El Hombre Público de siempre
Guillermo García Machado
El hombre público es un ser de
su tiempo. Vive los compromisos con su contexto histórico y lo hace de
múltiples formas. Julio Caro Baroja lo expresaba con rotundidad cuando en el
prólogo al texto titulado el “Laberinto Vasco” se expresa de la siguiente
manera “ los estudios y artículos reunidos en éste volumen han sido escritos al
calor de los acontecimientos. La vida pública, la situación política, han dado
motivo a la composición de algunos, que fueron redactados caso “ por encargo”.
Otros surgieron de mi mente atribulada y entristecida. No podrá buscarse en el
libro ni alegría por el presente, ni motivo de esperanza mayor para el futuro.
Su autor lo sabe y no le chocará que sea
objeto de la repulsa de muchos, que quieren seguir viviendo con ilusiones.
Ahora bien, querer tener y tener ilusiones es legítimo. Lo que se puede
discutir es aquello en que ciframos la ilusión. Porque si la ponemos en algo
que la experiencia demuestra que es más que problemático que exista o pueda
existir nos estrellaremos. Esto no es lo peor.
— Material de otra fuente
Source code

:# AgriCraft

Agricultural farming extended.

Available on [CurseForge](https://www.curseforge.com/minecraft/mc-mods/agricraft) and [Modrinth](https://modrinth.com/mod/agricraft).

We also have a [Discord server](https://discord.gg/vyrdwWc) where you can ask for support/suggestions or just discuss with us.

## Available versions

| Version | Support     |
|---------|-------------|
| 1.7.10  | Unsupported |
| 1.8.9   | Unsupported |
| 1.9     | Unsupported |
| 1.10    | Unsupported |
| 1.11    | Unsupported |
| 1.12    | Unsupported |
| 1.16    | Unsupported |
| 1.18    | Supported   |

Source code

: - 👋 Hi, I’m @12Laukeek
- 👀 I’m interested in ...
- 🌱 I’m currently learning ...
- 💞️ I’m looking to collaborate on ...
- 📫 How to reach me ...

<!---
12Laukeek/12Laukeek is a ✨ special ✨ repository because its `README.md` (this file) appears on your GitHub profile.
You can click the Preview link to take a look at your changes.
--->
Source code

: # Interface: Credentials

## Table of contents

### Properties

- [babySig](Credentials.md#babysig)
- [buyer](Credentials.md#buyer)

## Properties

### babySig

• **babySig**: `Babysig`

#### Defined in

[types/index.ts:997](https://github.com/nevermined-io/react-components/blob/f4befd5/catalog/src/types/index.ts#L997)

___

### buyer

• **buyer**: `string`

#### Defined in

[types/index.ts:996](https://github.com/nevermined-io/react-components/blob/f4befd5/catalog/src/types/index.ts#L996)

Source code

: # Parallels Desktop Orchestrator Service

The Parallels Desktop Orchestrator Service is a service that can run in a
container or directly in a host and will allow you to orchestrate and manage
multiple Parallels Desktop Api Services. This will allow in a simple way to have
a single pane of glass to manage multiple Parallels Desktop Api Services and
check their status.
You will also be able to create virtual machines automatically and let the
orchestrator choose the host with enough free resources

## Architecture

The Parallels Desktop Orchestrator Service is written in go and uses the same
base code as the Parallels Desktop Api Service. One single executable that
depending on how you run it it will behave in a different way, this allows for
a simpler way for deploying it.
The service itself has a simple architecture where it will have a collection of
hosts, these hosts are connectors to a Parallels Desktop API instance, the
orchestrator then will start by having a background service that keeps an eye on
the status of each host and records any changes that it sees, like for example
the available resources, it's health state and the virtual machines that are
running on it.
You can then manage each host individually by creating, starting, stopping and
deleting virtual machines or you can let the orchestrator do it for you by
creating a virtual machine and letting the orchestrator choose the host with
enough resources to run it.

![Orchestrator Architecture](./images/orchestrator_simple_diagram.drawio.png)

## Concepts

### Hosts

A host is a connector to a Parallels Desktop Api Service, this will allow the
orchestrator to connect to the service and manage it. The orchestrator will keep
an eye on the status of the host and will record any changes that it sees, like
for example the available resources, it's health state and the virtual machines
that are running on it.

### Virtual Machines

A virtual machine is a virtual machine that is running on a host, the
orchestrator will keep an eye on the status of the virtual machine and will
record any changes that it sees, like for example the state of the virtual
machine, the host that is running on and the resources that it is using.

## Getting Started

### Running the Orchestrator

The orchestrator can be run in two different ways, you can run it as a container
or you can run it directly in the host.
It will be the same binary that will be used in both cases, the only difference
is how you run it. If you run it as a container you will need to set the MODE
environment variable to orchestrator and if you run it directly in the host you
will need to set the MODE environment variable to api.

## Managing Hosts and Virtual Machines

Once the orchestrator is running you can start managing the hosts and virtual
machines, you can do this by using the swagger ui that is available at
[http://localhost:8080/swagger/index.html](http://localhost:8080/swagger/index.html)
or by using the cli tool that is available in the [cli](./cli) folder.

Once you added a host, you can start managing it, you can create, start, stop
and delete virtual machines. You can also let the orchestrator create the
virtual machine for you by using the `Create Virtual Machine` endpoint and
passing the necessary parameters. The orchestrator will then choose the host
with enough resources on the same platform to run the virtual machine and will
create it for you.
Lo peor es que estrellaremos a
los demás Los grandes pensadores y , en general, todos los grandes hombres han
expresado e influido a la vez con sus
obras en las actitudes humanas frente al mundo. Las actitudes científicas,
religiosas o metafísicas, han modificado el sentido de las cosas, indicándonos
lo que es importante o admirable pero también aquello que es trivial o frívolo.
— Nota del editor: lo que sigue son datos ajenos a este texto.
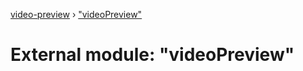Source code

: [video-preview](../README.md) › ["videoPreview"](_videopreview_.md)

# External module: "videoPreview"


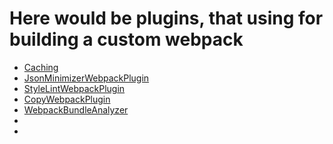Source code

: # Here would be plugins, that using for building a custom webpack

- [Caching]()
- [JsonMinimizerWebpackPlugin](https://webpack.js.org/plugins/json-minimizer-webpack-plugin/)
- [StyleLintWebpackPlugin](https://webpack.js.org/plugins/stylelint-webpack-plugin/)
- [CopyWebpackPlugin](https://webpack.js.org/plugins/copy-webpack-plugin/)
- [WebpackBundleAnalyzer](https://www.npmjs.com/package/webpack-bundle-analyzer)
- []()
- []()
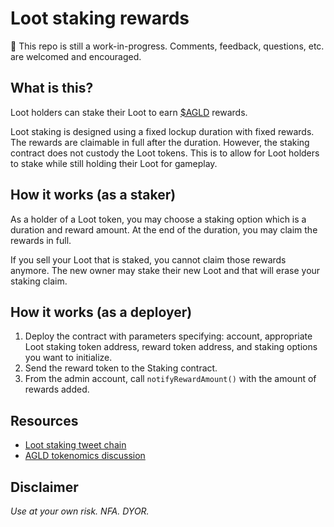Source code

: # Loot staking rewards

🚨 This repo is still a work-in-progress. Comments, feedback, questions, etc. are welcomed and encouraged.

## What is this?

Loot holders can stake their Loot to earn [$AGLD](https://etherscan.io/token/0x32353a6c91143bfd6c7d363b546e62a9a2489a20) rewards.

Loot staking is designed using a fixed lockup duration with fixed rewards. The rewards are claimable in full after the duration. However, the staking contract does not custody the Loot tokens. This is to allow for Loot holders to stake while still holding their Loot for gameplay.

## How it works (as a staker)

As a holder of a Loot token, you may choose a staking option which is a duration and reward amount. At the end of the duration, you may claim the rewards in full.

If you sell your Loot that is staked, you cannot claim those rewards anymore. The new owner may stake their new Loot and that will erase your staking claim.

## How it works (as a deployer)

1. Deploy the contract with parameters specifying: account, appropriate Loot staking token address, reward token address, and staking options you want to initialize.
2. Send the reward token to the Staking contract.
3. From the admin account, call `notifyRewardAmount()` with the amount of rewards added.

## Resources

- [Loot staking tweet chain](https://twitter.com/WillPapper/status/1467357820399980546)
- [AGLD tokenomics discussion](https://loot-talk.com/t/adventure-gold-tokenomics-proposal-v1/1156)

## Disclaimer

_Use at your own risk. NFA. DYOR._
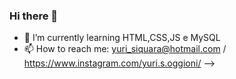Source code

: ### Hi there 👋


- 🌱 I’m currently learning HTML,CSS,JS e MySQL 
- 📫 How to reach me: yuri_siquara@hotmail.com / https://www.instagram.com/yuri.s.oggioni/
-->
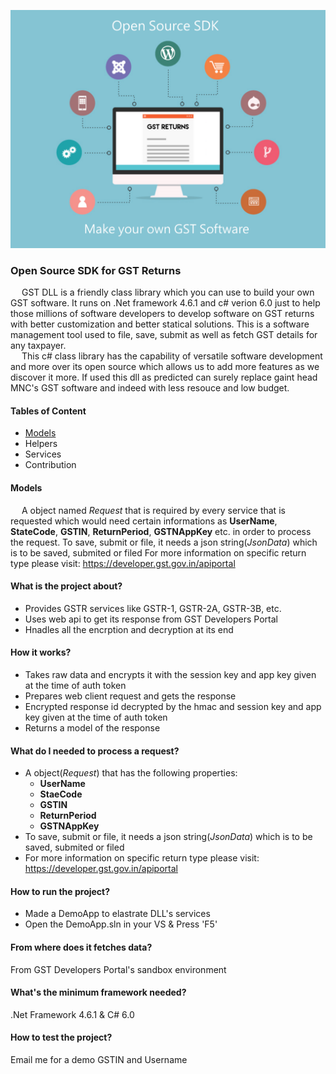 
![Poster](/Assests/posters/GST%20API.png)

### Open Source SDK for GST Returns  

&emsp; GST DLL is a friendly class library which you can use to build your own GST software. It runs on .Net framework 4.6.1 and c# verion 6.0 just to help those millions of software developers to develop software on GST returns with better customization and better statical solutions. This is a software management tool used to file, save, submit as well as fetch GST details for any taxpayer.<br />
&emsp; This c# class library has the capability of versatile software development and more over its open source which allows us to add more features as we discover it more. If used this dll as predicted can surely replace gaint head MNC's GST software and indeed with less resouce and low budget.

#### Tables of Content
- [Models](#Models)
- Helpers
- Services
- Contribution

#### Models
&emsp; A object named _Request_ that is required by every service that is requested which would need certain informations as __UserName__, __StateCode__, __GSTIN__, __ReturnPeriod__, __GSTNAppKey__ etc. in order to process the request.
To save, submit or file, it needs a json string(_JsonData_) which is to be saved, submited or filed
For more information on specific return type please visit: https://developer.gst.gov.in/apiportal


#### What is the project about?
- Provides GSTR services like GSTR-1, GSTR-2A, GSTR-3B, etc.
- Uses web api to get its response from GST Developers Portal
- Hnadles all the encrption and decryption at its end

#### How it works?
- Takes raw data and encrypts it with the session key and app key given at the time of auth token
- Prepares web client request and gets the response
- Encrypted response id decrypted by the hmac and session key and app key given at the time of auth token
- Returns a model of the response

#### What do I needed to process a request?
- A object(_Request_) that has the following properties:
  - __UserName__ 
  - __StaeCode__
  - __GSTIN__ 
  - __ReturnPeriod__ 
  - __GSTNAppKey__
- To save, submit or file, it needs a json string(_JsonData_) which is to be saved, submited or filed
- For more information on specific return type please visit: https://developer.gst.gov.in/apiportal

#### How to run the project?
- Made a DemoApp to elastrate DLL's services
- Open the DemoApp.sln in your VS & Press 'F5'

#### From where does it fetches data?
From GST Developers Portal's sandbox environment

#### What's the minimum framework needed?
.Net Framework 4.6.1 & C# 6.0

#### How to test the project?
Email me for a demo GSTIN and Username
Pero, los grandes hombres- aquellos que trascienden su tiempo histórico- nos
han enseñado otras muchas cosas. Nos han enseñado, por ejemplo, que al tratar
de adquirir conocimientos sobre el mundo, externo o interno, advertimos y
describimos sólo alguna características del mismo, las que son, por decirlo de
alguna manera, públicas, que atraen la atención sobre ellos debido a algún
interés específico que tienen en investigarlos, debido a nuestras necesidades
prácticas o a nuestros intereses teóricos. Percibimos que progresamos en el
conocimiento en tanto que descubrimos algunos hechos y muchas relaciones, hasta entonces
desconocidas, en particular cuando éstas
resultan ser relevantes para nuestros propósitos principales, para la
supervivencia y todos los recursos que
comporta, para nuestra felicidad o la satisfacción de las diversas y
contrapuestas necesidades que determinan que los seres humanos hagan lo que
hacen y sean como son. El hombre público sabe que sus juicios no son “sólo”
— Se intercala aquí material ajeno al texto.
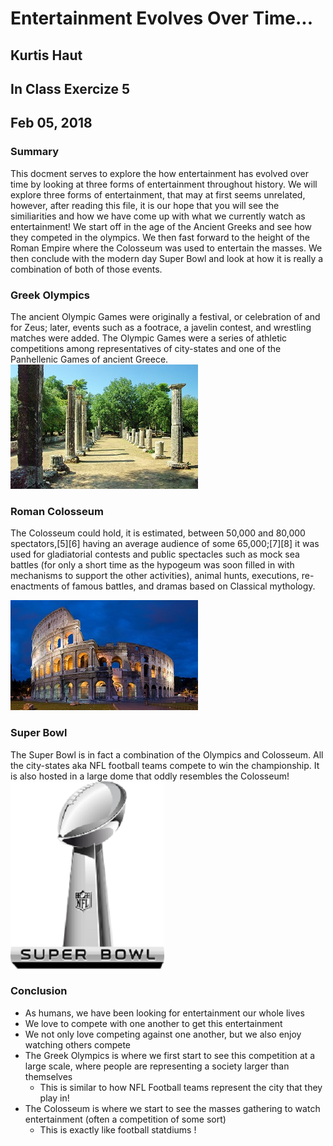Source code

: # Entertainment Evolves Over Time...
## Kurtis Haut
## In Class Exercize 5
## Feb 05, 2018


### Summary
This docment serves to explore the how entertainment has evolved over time by looking at three forms of entertainment throughout history. 
We will explore three forms of entertainment, that may at first seems unrelated, however, after reading this file, it is our hope that you will see the similiarities and how we have come up with what we currently watch as entertainment! 
We start off in the age of the Ancient Greeks and see how they competed in the olympics. We then fast forward to the height of the Roman Empire where the Colosseum was used to entertain the masses. We then conclude with the modern day Super Bowl and look at how it is really a combination of both of those events.

### Greek Olympics
The ancient Olympic Games were originally a festival, or celebration of and for Zeus; later, events such as a footrace, a javelin contest, and wrestling matches were added. The Olympic Games were a series of athletic competitions among representatives of city-states and one of the Panhellenic Games of ancient Greece. ![Greece](media/greece.jpg)

### Roman Colosseum 
The Colosseum could hold, it is estimated, between 50,000 and 80,000 spectators,[5][6] having an average audience of some 65,000;[7][8] it was used for gladiatorial contests and public spectacles such as mock sea battles (for only a short time as the hypogeum was soon filled in with mechanisms to support the other activities), animal hunts, executions, re-enactments of famous battles, and dramas based on Classical mythology. 


![Rome](media/rome.jpg)

### Super Bowl
The Super Bowl is in fact a combination of the Olympics and Colosseum. All the city-states aka NFL football teams compete to win the championship. It is also hosted in a large dome that oddly resembles the Colosseum! 
![Super Bowl](media/superbowl.png)

### Conclusion 
- As humans, we have been looking for entertainment our whole lives
- We love to compete with one another to get this entertainment
- We not only love competing against one another, but we also enjoy watching others compete
- The Greek Olympics is where we first start to see this competition at a large scale, where people are representing a society larger than themselves
  - This is similar to how NFL Football teams represent the city that they play in!
- The Colosseum is where we start to see the masses gathering to watch entertainment (often a competition of some sort)
  - This is exactly like football statdiums !



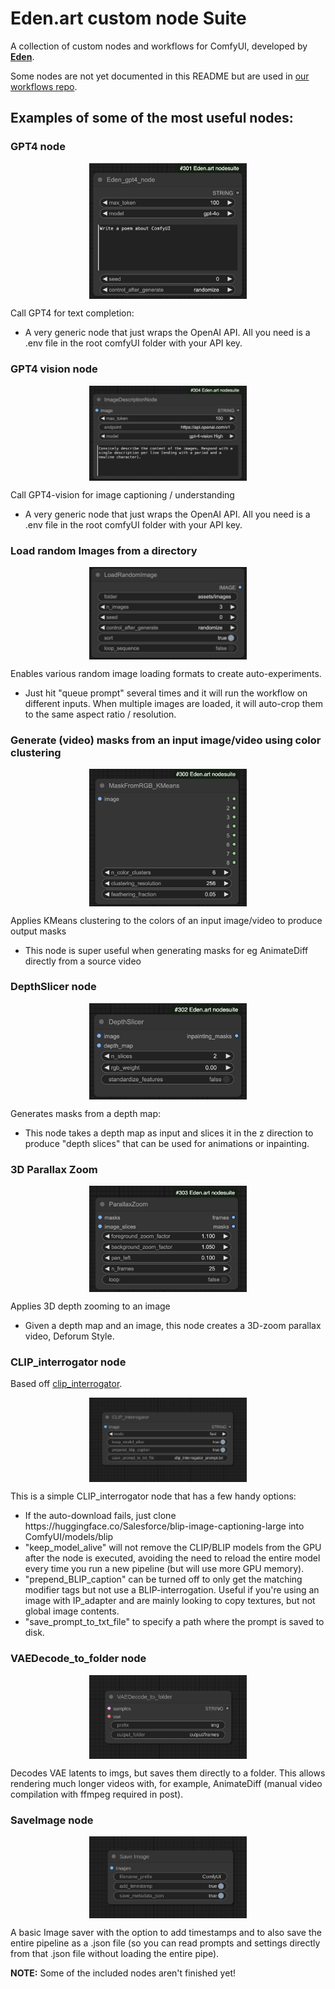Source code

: # Eden.art custom node Suite

A collection of custom nodes and workflows for ComfyUI, developed by [**Eden**](https://www.eden.art/).

Some nodes are not yet documented in this README but are used in [our workflows repo](https://github.com/edenartlab/workflows).


## Examples of some of the most useful nodes:

<h3>GPT4 node</h3>
<img src="assets/eden_gpt4_node.jpg" alt="GPT4 Node" style="display: block; margin: auto; width: 50%;">
<p>Call GPT4 for text completion:</p>
<ul>
    <li>A very generic node that just wraps the OpenAI API. All you need is a .env file in the root comfyUI folder with your API key.</li>
</ul>

<h3>GPT4 vision node</h3>
<img src="assets/imagedescriptionnode.jpg" alt="GPT4 Vision Node" style="display: block; margin: auto; width: 50%;">
<p>Call GPT4-vision for image captioning / understanding</p>
<ul>
    <li>A very generic node that just wraps the OpenAI API. All you need is a .env file in the root comfyUI folder with your API key.</li>
</ul>

<h3>Load random Images from a directory</h3>
<img src="assets/loadrandomimage.jpg" alt="LoadRandomImage Node" style="display: block; margin: auto; width: 50%;">
<p>Enables various random image loading formats to create auto-experiments.</p>
<ul>
    <li> Just hit "queue prompt" several times and it will run the workflow on different inputs. When multiple images are loaded, it will auto-crop them to the same aspect ratio / resolution.</li>
</ul>

<h3>Generate (video) masks from an input image/video using color clustering</h3>
<img src="assets/maskfromrgb_kmeans.jpg" alt="maskfromrgb_kmeans Node" style="display: block; margin: auto; width: 50%;">
<p>Applies KMeans clustering to the colors of an input image/video to produce output masks</p>
<ul>
    <li> This node is super useful when generating masks for eg AnimateDiff directly from a source video</li>
</ul>

<h3>DepthSlicer node</h3>
<img src="assets/depthslicer.jpg" alt="DepthSlicer Node" style="display: block; margin: auto; width: 50%;">
<p>Generates masks from a depth map:</p>
<ul>
    <li>This node takes a depth map as input and slices it in the z direction to produce "depth slices" that can be used for animations or inpainting.</li>
</ul>

<h3>3D Parallax Zoom</h3>
<img src="assets/parallaxzoom.jpg" alt="maskfromrgb_kmeans Node" style="display: block; margin: auto; width: 50%;">
<p>Applies 3D depth zooming to an image</p>
<ul>
    <li>Given a depth map and an image, this node creates a 3D-zoom parallax video, Deforum Style.</li>
</ul>

<h3>CLIP_interrogator node</h3>
<p>Based off <a href="https://github.com/pharmapsychotic/clip-interrogator">clip_interrogator</a>.</p>
<img src="assets/CLIP_interrogator.png" alt="CLIP Interrogator Node Image" style="display: block; margin: auto; width: 50%;">
<p>This is a simple CLIP_interrogator node that has a few handy options:</p>
<ul>
    <li>If the auto-download fails, just clone https://huggingface.co/Salesforce/blip-image-captioning-large into ComfyUI/models/blip </li>
    <li>"keep_model_alive" will not remove the CLIP/BLIP models from the GPU after the node is executed, avoiding the need to reload the entire model every time you run a new pipeline (but will use more GPU memory).</li>
    <li>"prepend_BLIP_caption" can be turned off to only get the matching modifier tags but not use a BLIP-interrogation. Useful if you're using an image with IP_adapter and are mainly looking to copy textures, but not global image contents.</li>
    <li>"save_prompt_to_txt_file" to specify a path where the prompt is saved to disk.</li>
</ul>

<h3>VAEDecode_to_folder node</h3>
<img src="assets/VAEDecode_to_folder.png" alt="VAE Decode to Folder Node Image" style="display: block; margin: auto; width: 50%;">
<p>Decodes VAE latents to imgs, but saves them directly to a folder. This allows rendering much longer videos with, for example, AnimateDiff (manual video compilation with ffmpeg required in post).</p>

<h3>SaveImage node</h3>
<img src="assets/SaveImage.png" alt="Save Image Node Image" style="display: block; margin: auto; width: 50%;">
<p>A basic Image saver with the option to add timestamps and to also save the entire pipeline as a .json file (so you can read prompts and settings directly from that .json file without loading the entire pipe).</p>

<p><strong>NOTE:</strong> Some of the included nodes aren't finished yet!</p>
privados, sabe que sus opiniones penetran las costras de la sociedad, sabe que
sus secretos sólo lo son si son fábulas compartidas. Pero el hombre público no
se parece a Eduardo Avinareta- aquél confabulador de lo imposible que tan bien
supo retratar Pío Baroja- sino al que sabe esperar aunque tema que el futuro le defraude y se haya jurado no
dejarse engañar más. La actitud del hombre público en nuestro presente tiene
seguramente más que ver con la de aquél otro que como describe Finkielkraut
tiene que encarar un tiempo donde “obtusas identidades, en efecto, ocupan el
escenario, y no doctrinas, principios o
programas. Lo universal desaparece en beneficio de lo singular, lo conceptual
en beneficio de lo contingente y la hermosa inteligibilidad del sentido acaba
destronada por un galimatías totalmente aleatorio”. Pero el hombre público tampoco
puede olvidar el peligro que representa aquello que dejara escrito Montaigne y
es que “quienes se ocupan de examinar los actos humanos en nada hallan tanta
dificultad como en reconstruirlos y someterlos al mismo punto de vista; pues
contradícense, por lo general, de manera tan asombrosa que parece imposible que
hayan salido del mismo magín”. El hombre público es alguien que aspira a comprender su tiempo, es alguien que quiere
trascender el estado de cosas, pero es alguien consciente que a la verdad y al buen juicio se llega, casi
siempre, por caminos tortuosos y no pueden confundirse ni los caminos con las
veredas ni el desvelamiento con la impostura.